It entered service into the German Wehrmacht in 1934. It had a rate of fire of around 900 rpm and it weighed about 11 kilograms.[1] The length of the MG 34 was 121.9 cm and the maximum range was about 3,500 meters.[2] Since the MG 34 was designed to be able to take light and heavy roles it could be mounted onto a fixed position or it could be used by infantry with the weapon's standard bipod.[3] While tripods varied, generally the MG 34 used one of two tripods. These were the Lafette 34 for use against infantry and the Dreibein 34 for use in an anti-aircraft role. The MG 34 also carried a 75 round drum or a 250 round belt magazine. 


The MG 34 had only two variants; the MG 34/41, which had an increased rate of fire, and the MG 34 Panzerlauf, which was modified for tank usage. The MG 34/41 was slightly heavier than the original MG 34 and very little numbers were produced. The MG 34 Panzerlauf had some infantry usage features removed because it was to be confined inside tanks. This included the buttstock.
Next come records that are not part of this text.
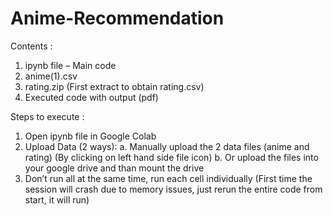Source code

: # Anime-Recommendation

Contents :

1. ipynb file – Main code
2. anime(1).csv
3. rating.zip (First extract to obtain rating.csv)
4. Executed code with output (pdf)

Steps to execute :
1. Open ipynb file in Google Colab
2. Upload Data (2 ways):
  a. Manually upload the 2 data files (anime and rating) (By clicking on left hand side file
    icon)
  b. Or upload the files into your google drive and than mount the drive
3. Don’t run all at the same time, run each cell individually (First time the session will crash due
   to memory issues, just rerun the entire code from start, it will run)
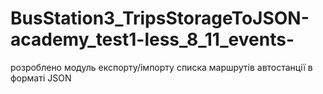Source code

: # BusStation3_TripsStorageToJSON-academy_test1-less_8_11_events-
розроблено модуль експорту/імпорту списка маршрутів автостанції в форматі JSON
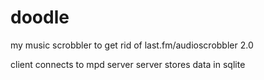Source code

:# doodle
my music scrobbler to get rid of last.fm/audioscrobbler 2.0

client connects to mpd server
server stores data in sqlite
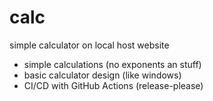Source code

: # calc
simple calculator on local host website

- simple calculations (no exponents an stuff)
- basic calculator design (like windows)
- CI/CD with GitHub Actions (release-please)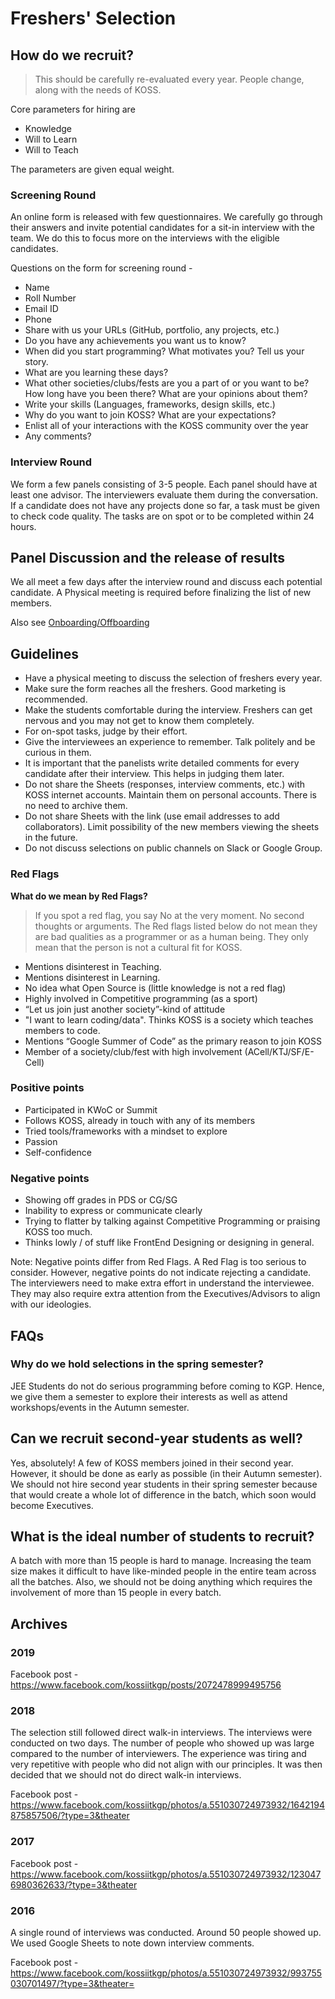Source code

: # Freshers' Selection

## How do we recruit?

> This should be carefully re-evaluated every year. People change, along with the needs of KOSS.

Core parameters for hiring are

- Knowledge
- Will to Learn
- Will to Teach

The parameters are given equal weight.

### Screening Round

An online form is released with few questionnaires. We carefully go through their answers and invite potential candidates for a sit-in interview with the team. We do this to focus more on the interviews with the eligible candidates.

Questions on the form for screening round -

* Name
* Roll Number
* Email ID
* Phone
* Share with us your URLs (GitHub, portfolio, any projects, etc.)
* Do you have any achievements you want us to know?
* When did you start programming? What motivates you? Tell us your story.
* What are you learning these days?
* What other societies/clubs/fests are you a part of or you want to be? How long have you been there? What are your opinions about them?
* Write your skills (Languages, frameworks, design skills, etc.)
* Why do you want to join KOSS? What are your expectations?
* Enlist all of your interactions with the KOSS community over the year
* Any comments?

### Interview Round

We form a few panels consisting of 3-5 people. Each panel should have at least one advisor. The interviewers evaluate them during the conversation. If a candidate does not have any projects done so far, a task must be given to check code quality. The tasks are on spot or to be completed within 24 hours.

## Panel Discussion and the release of results

We all meet a few days after the interview round and discuss each potential candidate. A Physical meeting is required before finalizing the list of new members.

Also see [Onboarding/Offboarding](/docs/community/onboarding-offboarding)

## Guidelines

* Have a physical meeting to discuss the selection of freshers every year.
* Make sure the form reaches all the freshers. Good marketing is recommended.
* Make the students comfortable during the interview. Freshers can get nervous and you may not get to know them completely.
* For on-spot tasks, judge by their effort.
* Give the interviewees an experience to remember. Talk politely and be curious in them.
* It is important that the panelists write detailed comments for every candidate after their interview. This helps in judging them later.
* Do not share the Sheets (responses, interview comments, etc.) with KOSS internet accounts. Maintain them on personal accounts. There is no need to archive them.
* Do not share Sheets with the link (use email addresses to add collaborators). Limit possibility of the new members viewing the sheets in the future.
* Do not discuss selections on public channels on Slack or Google Group.

### Red Flags

**What do we mean by Red Flags?**

> If you spot a red flag, you say No at the very moment. No second thoughts or arguments.
> The Red flags listed below do not mean they are bad qualities as a programmer or as a human being. They only mean that the person is not a cultural fit for KOSS.

* Mentions disinterest in Teaching.
* Mentions disinterest in Learning.
* No idea what Open Source is (little knowledge is not a red flag)
* Highly involved in Competitive programming (as a sport)
* “Let us join just another society”-kind of attitude
* "I want to learn coding/data". Thinks KOSS is a society which teaches members to code.
* Mentions “Google Summer of Code” as the primary reason to join KOSS
* Member of a society/club/fest with high involvement (ACell/KTJ/SF/E-Cell)

### Positive points

* Participated in KWoC or Summit
* Follows KOSS, already in touch with any of its members
* Tried tools/frameworks with a mindset to explore
* Passion
* Self-confidence

### Negative points

* Showing off grades in PDS or CG/SG
* Inability to express or communicate clearly
* Trying to flatter by talking against Competitive Programming or praising KOSS too much.
* Thinks lowly / of stuff like FrontEnd Designing or designing in general.

Note: Negative points differ from Red Flags. A Red Flag is too serious to consider. However, negative points do not indicate rejecting a candidate. The interviewers need to make extra effort in understand the interviewee. They may also require extra attention from the Executives/Advisors to align with our ideologies.

## FAQs

### Why do we hold selections in the spring semester?

JEE Students do not do serious programming before coming to KGP. Hence, we give them a semester to explore their interests as well as attend workshops/events in the Autumn semester.

## Can we recruit second-year students as well?

Yes, absolutely! A few of KOSS members joined in their second year. However, it should be done as early as possible (in their Autumn semester). We should not hire second year students in their spring semester because that would create a whole lot of difference in the batch, which soon would become Executives.

## What is the ideal number of students to recruit?

A batch with more than 15 people is hard to manage. Increasing the team size makes it difficult to have like-minded people in the entire team across all the batches. Also, we should not be doing anything which requires the involvement of more than 15 people in every batch.

## Archives

### 2019

Facebook post - https://www.facebook.com/kossiitkgp/posts/2072478999495756

### 2018

The selection still followed direct walk-in interviews. The interviews were conducted on two days. The number of people who showed up was large compared to the number of interviewers. The experience was tiring and very repetitive with people who did not align with our principles. It was then decided that we should not do direct walk-in interviews.

Facebook post - https://www.facebook.com/kossiitkgp/photos/a.551030724973932/1642194875857506/?type=3&theater

### 2017

Facebook post - https://www.facebook.com/kossiitkgp/photos/a.551030724973932/1230476980362633/?type=3&theater

### 2016

A single round of interviews was conducted. Around 50 people showed up. We used Google Sheets to note down interview comments.

Facebook post - https://www.facebook.com/kossiitkgp/photos/a.551030724973932/993755030701497/?type=3&theater=
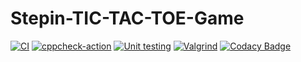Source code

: # Stepin-TIC-TAC-TOE-Game
[![CI](https://github.com/vineetha430/Stepin-TIC-TAC-TOE-Game/actions/workflows/build.yml/badge.svg)](https://github.com/vineetha430/Stepin-TIC-TAC-TOE-Game/actions/workflows/build.yml)
[![cppcheck-action](https://github.com/vineetha430/Stepin-TIC-TAC-TOE-Game/actions/workflows/cpp.yml/badge.svg)](https://github.com/vineetha430/Stepin-TIC-TAC-TOE-Game/actions/workflows/cpp.yml)
[![Unit testing](https://github.com/vineetha430/Stepin-TIC-TAC-TOE-Game/actions/workflows/unit%20test.yml/badge.svg)](https://github.com/vineetha430/Stepin-TIC-TAC-TOE-Game/actions/workflows/unit%20test.yml)
[![Valgrind](https://github.com/vineetha430/Stepin-TIC-TAC-TOE-Game/actions/workflows/Valgrind.yml/badge.svg)](https://github.com/vineetha430/Stepin-TIC-TAC-TOE-Game/actions/workflows/Valgrind.yml)
[![Codacy Badge](https://app.codacy.com/project/badge/Grade/e52e3db428d54205abf05946b0cc6589)](https://www.codacy.com/gh/vineetha430/Stepin-TIC-TAC-TOE-Game/dashboard?utm_source=github.com&amp;utm_medium=referral&amp;utm_content=vineetha430/Stepin-TIC-TAC-TOE-Game&amp;utm_campaign=Badge_Grade)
The MG 34 was mainly mounted on tanks and was used throughout World War II even though it was replaced by the MG 42. Since it was a general purpose weapon it could be used in many places making it a very useful weapon to the Germans. It was used in many campaigns throughout the war. There were even some MG 34s exported to Japan at the start of the war. Unfortunately for the manufacturers of the MG 34, it was very expensive and time consuming to produce.[4] The MG 34 was meant to replace many older MGs such as the MG 13, but production never really reached such a high level. Even so, the MG 34 was used in places such as the Dieppe Raid or on the Eastern Front.